Once the guide has dropped me at my car, been paid off and turned eagerly toward the other kind of watery local hole, I am left with only one option. It is not yet dark, and I still have my waders on so I go to the gas station for a coffee and then return to the river. One piece of valuable information I gathered from my days’ fishing, and it was not when the guide pointed vaguely off to the left and said “right there, about twenty feet out,” is that these fish are ON THE BOTTOM. And I am no longer using a section of anchor chain. I must rig an indicator nymphing rig with enough weight the get down like eight to ten buckshot. I must design that self-sustaining moon lander as well, but there’s plenty of time left for that after dinner when the sun is down. Needless to say, I flail around until dark, possibly spooking fish with my giant orange indicator but otherwise affecting them not at all.
 
Whitakers’ Lodge may be a fishing motel, but it does have a nicely equipped fly shop attached, where I rented and finally bought my Korkers. I spent a few minutes in the morning considering purchases the way one does before a trip – i.e. in a haze of raised expectations having little to do with reality. A round faced and (I don’t think of rats as having round faces, so this is a little unfair, but it gets my point across) rat faced little man came in. He was a teacher out on spring break, and he addressed the shopkeeper in a familiar way which obviously annoyed him. He fussed about not being able to find something, and griped about all the fishermen, and boasted about how he had caught fish yesterday using only an indicator rig, and today he was going to prove to a friend that “it could be done”.  In short, he is the kind of guy we all hope we are not when we go into a fly shop.
 
At the end of the day, as I was pissing (at last) in the snow bank, I was caught unawares by a couple of fishermen, who scowled at me in the way we all do when someone else is transgressing in a way we ourselves do but others shouldn’t. Public urination! Who should it be but my fly shop schoolteacher. Our cars were parked next to one another, and his friend asked how I had done today. I replied that I had done well, giving a précis of my morning 2 of 10, noting I was with a guide. The Teacher jumps in declaring that they have caught several fish using only an indicator rig, and how great it was for his friend to learn that it could be done.
 
What struck me was not a revised opinion of this fellow, who I would still step in a pile of shit to avoid, but the fact that I still had sympathy with his sense of accomplishment.
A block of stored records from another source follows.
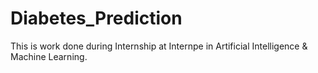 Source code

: # Diabetes_Prediction
This is work done during Internship at Internpe in Artificial Intelligence & Machine Learning.
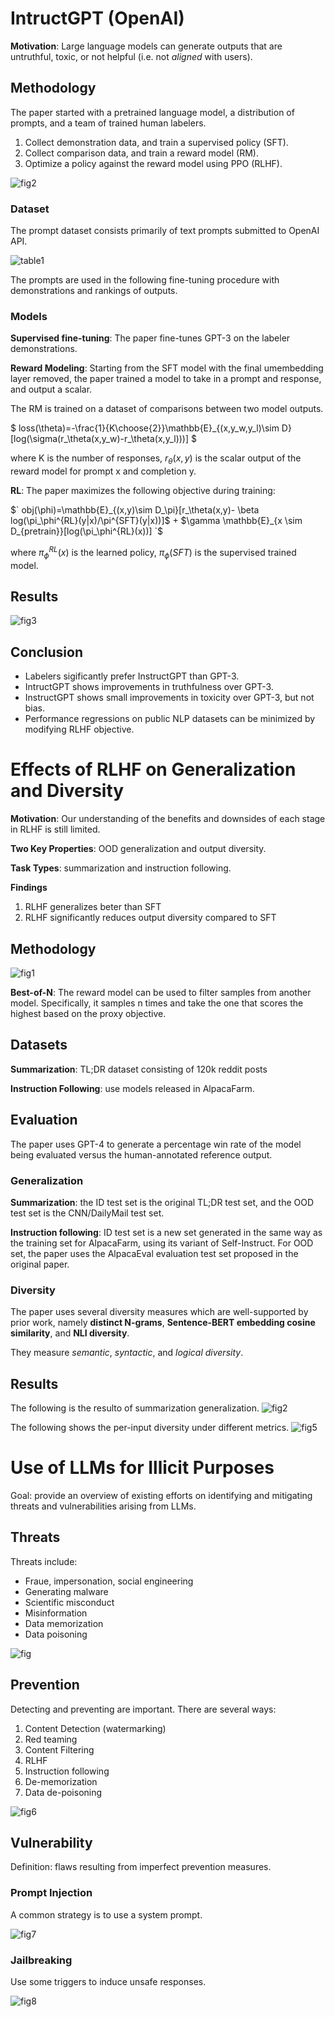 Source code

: # IntructGPT (OpenAI)
**Motivation**: Large language models can generate outputs that are untruthful, toxic, or not helpful (i.e. not *aligned* with users). 

## Methodology
The paper started with a pretrained language model, a distribution of prompts, and a team of trained human labelers.

1. Collect demonstration data, and train a supervised policy (SFT).
2. Collect comparison data, and train a reward model (RM).
3. Optimize a policy against the reward model using PPO (RLHF).

![fig2](img/instructGPT/fig2.png)

### Dataset
The prompt dataset consists primarily of text prompts submitted to OpenAI API.

![table1](img/instructGPT/table1.png)

The prompts are used in the following fine-tuning procedure with demonstrations and rankings of outputs.

### Models
**Supervised fine-tuning**: The paper fine-tunes GPT-3 on the labeler demonstrations.

**Reward Modeling**: Starting from the SFT model with the final umembedding layer removed, the paper trained a model to take in a prompt and response, and output a scalar.

The RM is trained on a dataset of comparisons between two model outputs.

$` loss(\theta)=-\frac{1}{K\choose{2}}\mathbb{E}_{(x,y_w,y_l)\sim D}[log(\sigma(r_\theta(x,y_w)-r_\theta(x,y_l)))] `$

where K is the number of responses, $r_\theta(x,y)$ is the scalar output of the reward model for prompt x and completion y.

**RL**: The paper maximizes the following objective during training:

$` obj(\phi)=\mathbb{E}_{(x,y)\sim D_\pi}[r_\theta(x,y)- \beta log(\pi_\phi^{RL}(y|x)/\pi^{SFT}(y|x))]$ + $\gamma \mathbb{E}_{x \sim D_{pretrain}}[log(\pi_\phi^{RL}(x))] `$

where $\pi_\phi^{RL}(x)$ is the learned policy, $\pi_\phi(SFT)$ is the supervised trained model.

## Results

![fig3](img/instructGPT/fig3.png)

## Conclusion
- Labelers sigificantly prefer InstructGPT than GPT-3.
- IntructGPT shows improvements in truthfulness over GPT-3.
- InstructGPT shows small improvements in toxicity over GPT-3, but not bias.
- Performance regressions on public NLP datasets can be minimized by modifying RLHF objective.

# Effects of RLHF on Generalization and Diversity
**Motivation**: Our understanding of the benefits and downsides of each stage in RLHF is still limited.

**Two Key Properties**: OOD generalization and output diversity.

**Task Types**: summarization and instruction following.

**Findings**
1. RLHF generalizes beter than SFT
2. RLHF significantly reduces output diversity compared to SFT

## Methodology

![fig1](img/instructGPT/eff_fig1.png)

**Best-of-N**: The reward model can be used to filter samples from another model. Specifically, it samples n times and take the one that scores the highest based on the proxy objective.

## Datasets

**Summarization**: TL;DR dataset consisting of 120k reddit posts

**Instruction Following**: use models released in AlpacaFarm.

## Evaluation
The paper uses GPT-4 to generate a percentage win rate of the model being evaluated versus the human-annotated reference output.

### Generalization
**Summarization**: the ID test set is the original TL;DR test set, and the OOD test set is the CNN/DailyMail test set.

**Instruction following**: ID test set is a new set generated in the same way as the training set for AlpacaFarm, using its variant of Self-Instruct. For OOD set, the paper uses the AlpacaEval evaluation test set proposed in the original paper.

### Diversity
The paper uses several diversity measures which are well-supported by prior work, namely **distinct N-grams**, **Sentence-BERT embedding cosine similarity**, and **NLI diversity**.

They measure *semantic*, *syntactic*, and *logical diversity*.

## Results

The following is the resulto of summarization generalization.
![fig2](img/instructGPT/eff_fig2.png)

The following shows the per-input diversity under different metrics.
![fig5](img/instructGPT/eff_fig5.png)

# Use of LLMs for Illicit Purposes
Goal: provide an overview of existing efforts on identifying and mitigating threats and vulnerabilities arising from LLMs.

## Threats
Threats include:
- Fraue, impersonation, social engineering
- Generating malware
- Scientific misconduct
- Misinformation
- Data memorization
- Data poisoning

![fig](img/instructGPT/ill_fig4.png)


## Prevention
Detecting and preventing are important. There are several ways:
1. Content Detection (watermarking) 
2. Red teaming
3. Content Filtering
4. RLHF
5. Instruction following
6. De-memorization
7. Data de-poisoning

![fig6](img/instructGPT/ill_fig6.png)


## Vulnerability

Definition: flaws resulting from imperfect prevention measures.

### Prompt Injection
A common strategy is to use a system prompt.

![fig7](img/instructGPT/ill_fig7.png)

### Jailbreaking

Use some triggers to induce unsafe responses.

![fig8](img/instructGPT/ill_fig8.png)

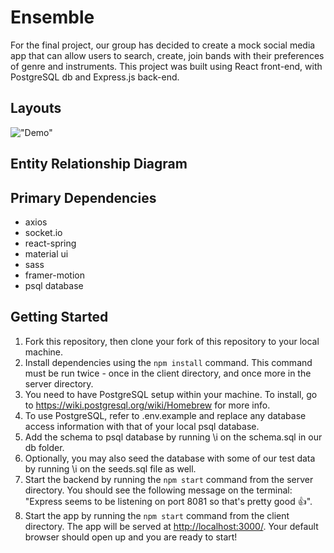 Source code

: # Ensemble

For the final project, our group has decided to create a mock social media app that can allow users to search, create, join bands with their preferences of genre and instruments. This project was built using React front-end, with PostgreSQL db and Express.js back-end.

## Layouts

!["Demo"](https://github.com/KangerDrew/ensemble/blob/master/client/docs/demo.gif)

## Entity Relationship Diagram


## Primary Dependencies

- axios
- socket.io
- react-spring
- material ui
- sass
- framer-motion
- psql database

## Getting Started

1. Fork this repository, then clone your fork of this repository to your local machine.
2. Install dependencies using the `npm install` command. This command must be run twice - once in the client directory, and once more in the server directory.
3. You need to have PostgreSQL setup within your machine. To install, go to <https://wiki.postgresql.org/wiki/Homebrew> for more info.
4. To use PostgreSQL, refer to .env.example and replace any database access information with that of your local psql database.
5. Add the schema to psql database by running \i on the schema.sql in our db folder.
6. Optionally, you may also seed the database with some of our test data by running \i on the seeds.sql file as well.
7. Start the backend by running the  `npm start` command from the server directory. You should see the following message on the terminal: "Express seems to be listening on port 8081 so that's pretty good 👍".
8. Start the app by running the `npm start` command from the client directory. The app will be served at <http://localhost:3000/>. Your default browser should open up and you are ready to start!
I had just spent two hours with an indicator rig without touching a thing. It was an accomplishment – his catching, not my failure. It didn’t mean you had to direct your own brass band, but there was a kind of honor in it. Imagine what it would have felt like if the man who had been hogging the main pool in the fly only section swinging a spey fly caught one!
 
That evening I spend reviewing the possible methods at my command. I decided against trying to emulate the slinky rig, even though they sold them at the fly shop and it would have been as easy as pulling out my credit card. No, I bought instead some heavier weights than I usually carry in my bag, and returned to the river the next morning. I rigged up with an indicator, and tied on an egg pattern instead of the tiny nymph like I’d been using yesterday on the theory that my fly would spend less time on the bottom and so should be highly visible – also, the nymph had done nothing for me last night. I fished my way down to the hole where I had had so much success yesterday. I fished above the tree, with no result, and moved below the tree thinking I had to alter my approach, wondering what I could change. The indicator dipped, and I set up on it expecting the snag I was becoming used to, and instead was rewarded with two short, strong runs, followed by a disappointing loss of tension.  Despite renewed effort, there was no second hook up. But I will not soon forget the sudden electricity of that one take. It is the kind of fishing that makes you wonder about the job market and rent prices.